National Cholesterol Education Program Recommendations
To help reduce the prevalence of elevated blood cholesterol levels in adult Americans, the National Heart, Lung, and Blood Institute (NHLBI) of the National Institutes of Health (NIH) launched the National Cholesterol Education Program (NCEP) in 1985.12 For the first time, there was a consensus among leading experts in the field on the measurement, detection, and treatment of patients with hypercholesterolemia. The report established criteria that defined candidates with high blood cholesterol levels who should receive medical intervention and provided guidelines on how to detect, set goals, treat, and monitor these patients over time. The NCEP-1 treatment guidelines recommended that all adults older than 20 years have a blood cholesterol measurement at least once every 5 years. Patients with levels greater than 200 mg/dL (5.2 mmol/L), confirmed by a second blood cholesterol measurement, were advised to adopt a Step 1 fat-controlled diet. Patients with cholesterol exceeding 240 mg/dL (6.2 mmol/L) were candidates for intensive treatment with a Step 2 diet and sometimes with drugs, as were those with cholesterol levels in the range of 5.2 to 6.2 mmol/L (200 to 240 mg/dL), who were at especially high risk because they already had CAD or two other risk factors. It was also recommended that drugs for lowering blood cholesterol should be used only when the indication has been confirmed by measuring LDL-C and as a supplement to the dietary treatment. These guidelines were the first steps toward the management of lipids that have become commonplace today.
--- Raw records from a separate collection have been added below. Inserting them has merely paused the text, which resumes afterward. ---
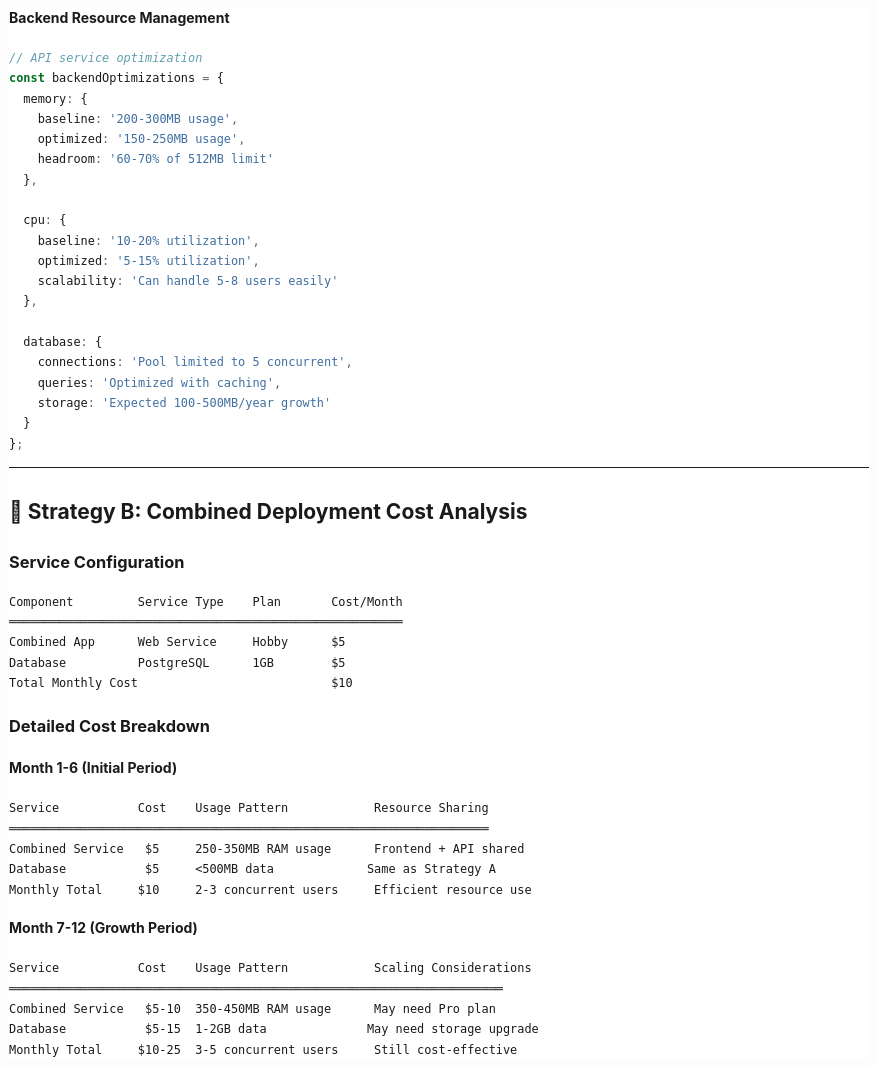 #### Backend Resource Management
```typescript
// API service optimization
const backendOptimizations = {
  memory: {
    baseline: '200-300MB usage',
    optimized: '150-250MB usage',
    headroom: '60-70% of 512MB limit'
  },
  
  cpu: {
    baseline: '10-20% utilization',
    optimized: '5-15% utilization',
    scalability: 'Can handle 5-8 users easily'
  },
  
  database: {
    connections: 'Pool limited to 5 concurrent',
    queries: 'Optimized with caching',
    storage: 'Expected 100-500MB/year growth'
  }
};
```

---

## 🔗 Strategy B: Combined Deployment Cost Analysis

### Service Configuration
```
Component         Service Type    Plan       Cost/Month
═══════════════════════════════════════════════════════
Combined App      Web Service     Hobby      $5
Database          PostgreSQL      1GB        $5
Total Monthly Cost                           $10
```

### Detailed Cost Breakdown

#### Month 1-6 (Initial Period)
```
Service           Cost    Usage Pattern            Resource Sharing
═══════════════════════════════════════════════════════════════════
Combined Service   $5     250-350MB RAM usage      Frontend + API shared
Database           $5     <500MB data             Same as Strategy A
Monthly Total     $10     2-3 concurrent users     Efficient resource use
```

#### Month 7-12 (Growth Period)
```
Service           Cost    Usage Pattern            Scaling Considerations
═════════════════════════════════════════════════════════════════════
Combined Service   $5-10  350-450MB RAM usage      May need Pro plan
Database           $5-15  1-2GB data              May need storage upgrade
Monthly Total     $10-25  3-5 concurrent users     Still cost-effective
```
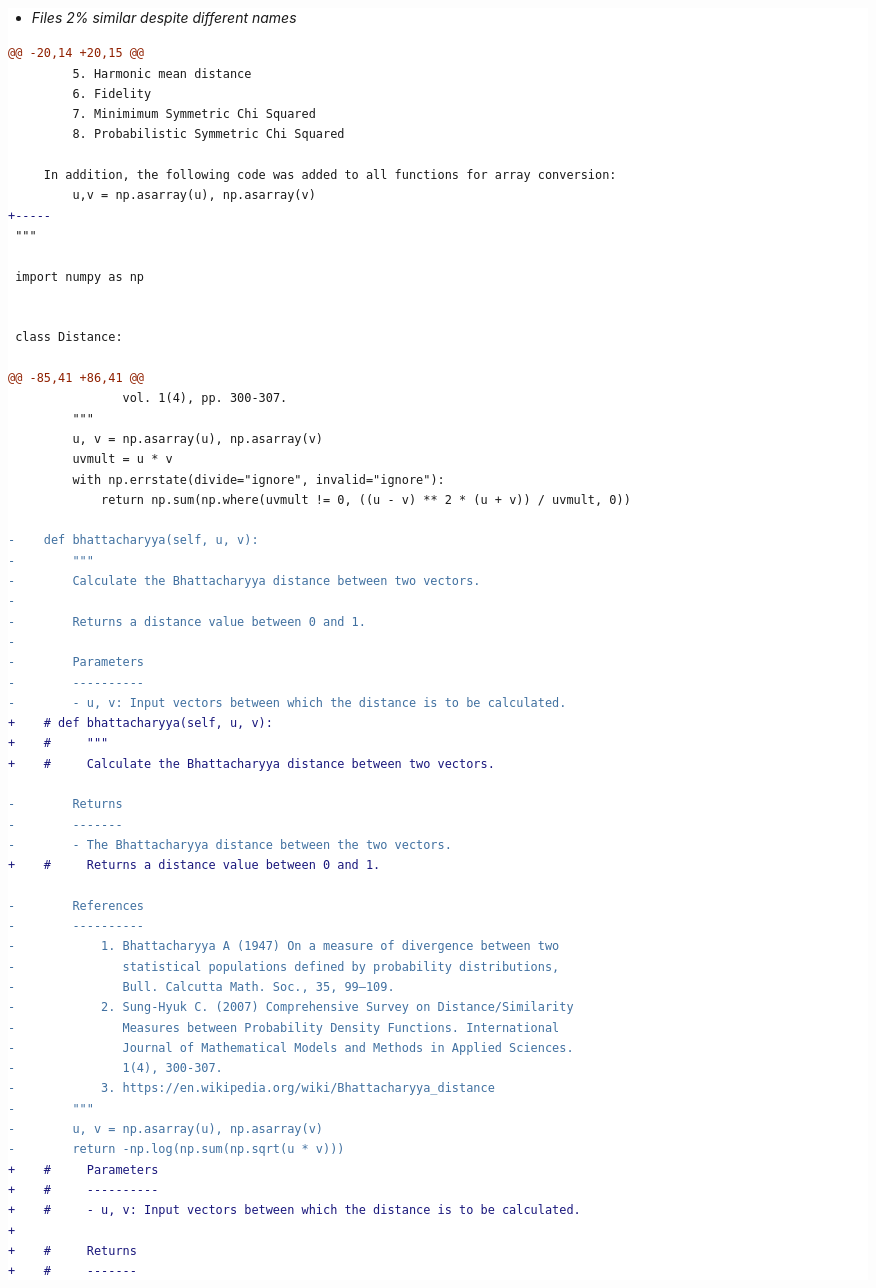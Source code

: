  * *Files 2% similar despite different names*

```diff
@@ -20,14 +20,15 @@
         5. Harmonic mean distance
         6. Fidelity
         7. Minimimum Symmetric Chi Squared
         8. Probabilistic Symmetric Chi Squared
 
     In addition, the following code was added to all functions for array conversion:
         u,v = np.asarray(u), np.asarray(v)
+-----
 """
 
 import numpy as np
 
 
 class Distance:
 
@@ -85,41 +86,41 @@
                vol. 1(4), pp. 300-307.
         """
         u, v = np.asarray(u), np.asarray(v)
         uvmult = u * v
         with np.errstate(divide="ignore", invalid="ignore"):
             return np.sum(np.where(uvmult != 0, ((u - v) ** 2 * (u + v)) / uvmult, 0))
 
-    def bhattacharyya(self, u, v):
-        """
-        Calculate the Bhattacharyya distance between two vectors.
-
-        Returns a distance value between 0 and 1.
-
-        Parameters
-        ----------
-        - u, v: Input vectors between which the distance is to be calculated.
+    # def bhattacharyya(self, u, v):
+    #     """
+    #     Calculate the Bhattacharyya distance between two vectors.
 
-        Returns
-        -------
-        - The Bhattacharyya distance between the two vectors.
+    #     Returns a distance value between 0 and 1.
 
-        References
-        ----------
-            1. Bhattacharyya A (1947) On a measure of divergence between two
-               statistical populations defined by probability distributions,
-               Bull. Calcutta Math. Soc., 35, 99–109.
-            2. Sung-Hyuk C. (2007) Comprehensive Survey on Distance/Similarity
-               Measures between Probability Density Functions. International
-               Journal of Mathematical Models and Methods in Applied Sciences.
-               1(4), 300-307.
-            3. https://en.wikipedia.org/wiki/Bhattacharyya_distance
-        """
-        u, v = np.asarray(u), np.asarray(v)
-        return -np.log(np.sum(np.sqrt(u * v)))
+    #     Parameters
+    #     ----------
+    #     - u, v: Input vectors between which the distance is to be calculated.
+
+    #     Returns
+    #     -------
```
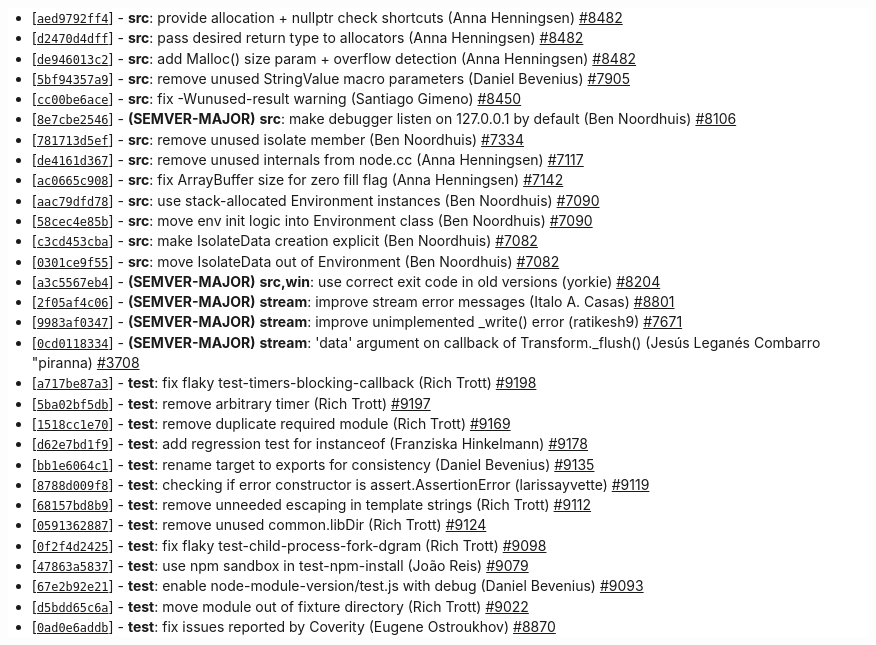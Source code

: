- [[`aed9792ff4`](https://github.com/nodejs/node/commit/aed9792ff4)] - **src**: provide allocation + nullptr check shortcuts (Anna Henningsen) [#8482](https://github.com/nodejs/node/pull/8482)
- [[`d2470d4dff`](https://github.com/nodejs/node/commit/d2470d4dff)] - **src**: pass desired return type to allocators (Anna Henningsen) [#8482](https://github.com/nodejs/node/pull/8482)
- [[`de946013c2`](https://github.com/nodejs/node/commit/de946013c2)] - **src**: add Malloc() size param + overflow detection (Anna Henningsen) [#8482](https://github.com/nodejs/node/pull/8482)
- [[`5bf94357a9`](https://github.com/nodejs/node/commit/5bf94357a9)] - **src**: remove unused StringValue macro parameters (Daniel Bevenius) [#7905](https://github.com/nodejs/node/pull/7905)
- [[`cc00be6ace`](https://github.com/nodejs/node/commit/cc00be6ace)] - **src**: fix -Wunused-result warning (Santiago Gimeno) [#8450](https://github.com/nodejs/node/pull/8450)
- [[`8e7cbe2546`](https://github.com/nodejs/node/commit/8e7cbe2546)] - **(SEMVER-MAJOR)** **src**: make debugger listen on 127.0.0.1 by default (Ben Noordhuis) [#8106](https://github.com/nodejs/node/pull/8106)
- [[`781713d5ef`](https://github.com/nodejs/node/commit/781713d5ef)] - **src**: remove unused isolate member (Ben Noordhuis) [#7334](https://github.com/nodejs/node/pull/7334)
- [[`de4161d367`](https://github.com/nodejs/node/commit/de4161d367)] - **src**: remove unused internals from node.cc (Anna Henningsen) [#7117](https://github.com/nodejs/node/pull/7117)
- [[`ac0665c908`](https://github.com/nodejs/node/commit/ac0665c908)] - **src**: fix ArrayBuffer size for zero fill flag (Anna Henningsen) [#7142](https://github.com/nodejs/node/pull/7142)
- [[`aac79dfd78`](https://github.com/nodejs/node/commit/aac79dfd78)] - **src**: use stack-allocated Environment instances (Ben Noordhuis) [#7090](https://github.com/nodejs/node/pull/7090)
- [[`58cec4e85b`](https://github.com/nodejs/node/commit/58cec4e85b)] - **src**: move env init logic into Environment class (Ben Noordhuis) [#7090](https://github.com/nodejs/node/pull/7090)
- [[`c3cd453cba`](https://github.com/nodejs/node/commit/c3cd453cba)] - **src**: make IsolateData creation explicit (Ben Noordhuis) [#7082](https://github.com/nodejs/node/pull/7082)
- [[`0301ce9f55`](https://github.com/nodejs/node/commit/0301ce9f55)] - **src**: move IsolateData out of Environment (Ben Noordhuis) [#7082](https://github.com/nodejs/node/pull/7082)
- [[`a3c5567eb4`](https://github.com/nodejs/node/commit/a3c5567eb4)] - **(SEMVER-MAJOR)** **src,win**: use correct exit code in old versions (yorkie) [#8204](https://github.com/nodejs/node/pull/8204)
- [[`2f05af4c06`](https://github.com/nodejs/node/commit/2f05af4c06)] - **(SEMVER-MAJOR)** **stream**: improve stream error messages (Italo A. Casas) [#8801](https://github.com/nodejs/node/pull/8801)
- [[`9983af0347`](https://github.com/nodejs/node/commit/9983af0347)] - **(SEMVER-MAJOR)** **stream**: improve unimplemented \_write() error (ratikesh9) [#7671](https://github.com/nodejs/node/pull/7671)
- [[`0cd0118334`](https://github.com/nodejs/node/commit/0cd0118334)] - **(SEMVER-MAJOR)** **stream**: 'data' argument on callback of Transform.\_flush() (Jesús Leganés Combarro "piranna) [#3708](https://github.com/nodejs/node/pull/3708)
- [[`a717be87a3`](https://github.com/nodejs/node/commit/a717be87a3)] - **test**: fix flaky test-timers-blocking-callback (Rich Trott) [#9198](https://github.com/nodejs/node/pull/9198)
- [[`5ba02bf5db`](https://github.com/nodejs/node/commit/5ba02bf5db)] - **test**: remove arbitrary timer (Rich Trott) [#9197](https://github.com/nodejs/node/pull/9197)
- [[`1518cc1e70`](https://github.com/nodejs/node/commit/1518cc1e70)] - **test**: remove duplicate required module (Rich Trott) [#9169](https://github.com/nodejs/node/pull/9169)
- [[`d62e7bd1f9`](https://github.com/nodejs/node/commit/d62e7bd1f9)] - **test**: add regression test for instanceof (Franziska Hinkelmann) [#9178](https://github.com/nodejs/node/pull/9178)
- [[`bb1e6064c1`](https://github.com/nodejs/node/commit/bb1e6064c1)] - **test**: rename target to exports for consistency (Daniel Bevenius) [#9135](https://github.com/nodejs/node/pull/9135)
- [[`8788d009f8`](https://github.com/nodejs/node/commit/8788d009f8)] - **test**: checking if error constructor is assert.AssertionError (larissayvette) [#9119](https://github.com/nodejs/node/pull/9119)
- [[`68157bd8b9`](https://github.com/nodejs/node/commit/68157bd8b9)] - **test**: remove unneeded escaping in template strings (Rich Trott) [#9112](https://github.com/nodejs/node/pull/9112)
- [[`0591362887`](https://github.com/nodejs/node/commit/0591362887)] - **test**: remove unused common.libDir (Rich Trott) [#9124](https://github.com/nodejs/node/pull/9124)
- [[`0f2f4d2425`](https://github.com/nodejs/node/commit/0f2f4d2425)] - **test**: fix flaky test-child-process-fork-dgram (Rich Trott) [#9098](https://github.com/nodejs/node/pull/9098)
- [[`47863a5837`](https://github.com/nodejs/node/commit/47863a5837)] - **test**: use npm sandbox in test-npm-install (João Reis) [#9079](https://github.com/nodejs/node/pull/9079)
- [[`67e2b92e21`](https://github.com/nodejs/node/commit/67e2b92e21)] - **test**: enable node-module-version/test.js with debug (Daniel Bevenius) [#9093](https://github.com/nodejs/node/pull/9093)
- [[`d5bdd65c6a`](https://github.com/nodejs/node/commit/d5bdd65c6a)] - **test**: move module out of fixture directory (Rich Trott) [#9022](https://github.com/nodejs/node/pull/9022)
- [[`0ad0e6addb`](https://github.com/nodejs/node/commit/0ad0e6addb)] - **test**: fix issues reported by Coverity (Eugene Ostroukhov) [#8870](https://github.com/nodejs/node/pull/8870)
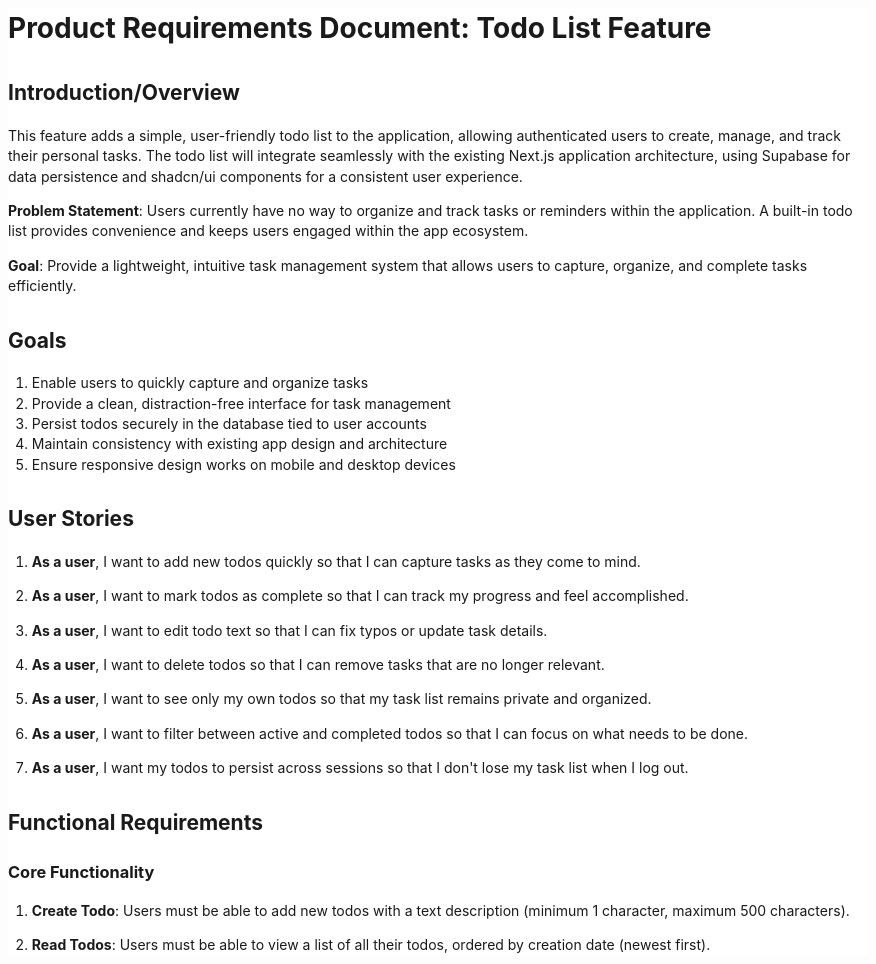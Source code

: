 # Product Requirements Document: Todo List Feature

## Introduction/Overview

This feature adds a simple, user-friendly todo list to the application, allowing authenticated users to create, manage, and track their personal tasks. The todo list will integrate seamlessly with the existing Next.js application architecture, using Supabase for data persistence and shadcn/ui components for a consistent user experience.

**Problem Statement**: Users currently have no way to organize and track tasks or reminders within the application. A built-in todo list provides convenience and keeps users engaged within the app ecosystem.

**Goal**: Provide a lightweight, intuitive task management system that allows users to capture, organize, and complete tasks efficiently.

## Goals

1. Enable users to quickly capture and organize tasks
2. Provide a clean, distraction-free interface for task management
3. Persist todos securely in the database tied to user accounts
4. Maintain consistency with existing app design and architecture
5. Ensure responsive design works on mobile and desktop devices

## User Stories

1. **As a user**, I want to add new todos quickly so that I can capture tasks as they come to mind.

2. **As a user**, I want to mark todos as complete so that I can track my progress and feel accomplished.

3. **As a user**, I want to edit todo text so that I can fix typos or update task details.

4. **As a user**, I want to delete todos so that I can remove tasks that are no longer relevant.

5. **As a user**, I want to see only my own todos so that my task list remains private and organized.

6. **As a user**, I want to filter between active and completed todos so that I can focus on what needs to be done.

7. **As a user**, I want my todos to persist across sessions so that I don't lose my task list when I log out.

## Functional Requirements

### Core Functionality

1. **Create Todo**: Users must be able to add new todos with a text description (minimum 1 character, maximum 500 characters).

2. **Read Todos**: Users must be able to view a list of all their todos, ordered by creation date (newest first).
Early Nonstatin Lipid-Lowering Trials
In the Lipid Research Clinics–Coronary Primary Prevention Trial (LRC-CPPT), cholestyramine therapy resulted in a 13% reduction in LDL-C and a significant 19% reduction in fatal and nonfatal MI at 7 years (Table 10-1).13 During the first 2 years of the trial, higher event rates occurred in the cholestyramine group compared with the placebo group. The Coronary Drug Project evaluated the effects of estrogen, dextrothyroxine, clofibrate, and niacin on recurrent disease in men. Clofibrate resulted in an 8% reduction in total cholesterol and a 25% reduction in triglycerides but no significant reduction on the combined endpoint of cardiac death and nonfatal MI at 5 years.14 Subjects who were assigned to niacin treatment achieved a 10% reduction in total cholesterol and a 25% reduction in triglyceride levels. At 5 years, a dose of niacin (3 g/day) was associated with a significant reduction in CAD death or MI (25.6% vs. 30.1%, P < 0.005).15 Benefit was not evident after the second year of therapy. The Stockholm Ischaemic Heart Disease Prevention study evaluated the combination of niacin (3 g/day) and clofibrate (2 g/day).16 Total mortality and, notably, CAD mortality were significantly reduced in the lipid-lowering therapy group (16.8% and 21.9% vs. the control group rates of 26.4% and 29.7%, P < 0.05 and P < 0.01, respectively). A significant reduction in nonfatal MI was reported at 44 months (6.8% vs. 13.6%, P < 0.01). No significant benefit from gemfibrozil therapy was observed in the secondary prevention arm of the Helsinki Heart Study.17 However, gemfibrozil therapy did reduce the rates of MI and CAD death in men in the secondary prevention Veterans Affairs High-Density Lipoprotein Cholesterol Intervention Trial (VA-HIT).18
Early Secondary Prevention Statin Trials
During a decade of clinical research, successive trials using statins have demonstrated the benefit of lowering serum cholesterol in a wide range of clinical conditions compared with diet alone. The first of these trials was the Scandinavian Simvastatin Survival Study (4S) trial, which randomized 4444 patients with angina pectoris or previous MI and serum cholesterol levels of 215 to 312 mg/dL (5.5 to 8.0 mmol/L) to a lipid-lowering diet or to treatment with simvastatin (average dose of 20 mg/day).19 Over 5 years, simvastatin produced mean reductions in total cholesterol and LDL-C levels of 25% and 35%, respectively. Statin therapy was associated with an absolute 4% reduction in mortality and a relative risk reduction in all-cause mortality of 30% (P = 0.0003). Significant reductions were also observed for CAD death (42%), major CAD event (34%), and the need for revascularization (37%). This was the first trial in the modern era that provided definitive proof that lipid-lowering therapy was safe and reduced the risk of cardiac death or nonfatal MI. The Cholesterol and Recurrent Events (CARE) trial quickly followed 4S with consistent findings, demonstrating a reduction in major coronary events with pravastatin (40 mg) versus placebo, as well as reductions in the rates of revascularization and stroke in patients with normal cholesterol levels.20 The Long-Term Intervention with Pravastatin in Ischaemic Disease (LIPID) trial was the largest of the three early secondary prevention trials (N = 9014 patients), and it confirmed the mortality findings of 4S in a population with an overall lower total cholesterol level.21 LIPID demonstrated that among patients with a history of MI or hospitalization for unstable angina and initial plasma total cholesterol levels of 155 to 271 mg/dL (3.97 to 6.95 mmol/L), pravastatin (40 mg/day) reduced CAD death by 1.9%, resulting in a 24% relative risk reduction (P < 0.001). Similarly, overall mortality was reduced (22%), as were rates for recurrent MI (29%), stroke (19%), and coronary revascularization (20%). These three trials demonstrated the cumulative benefit of statins across a range of baseline cholesterol values.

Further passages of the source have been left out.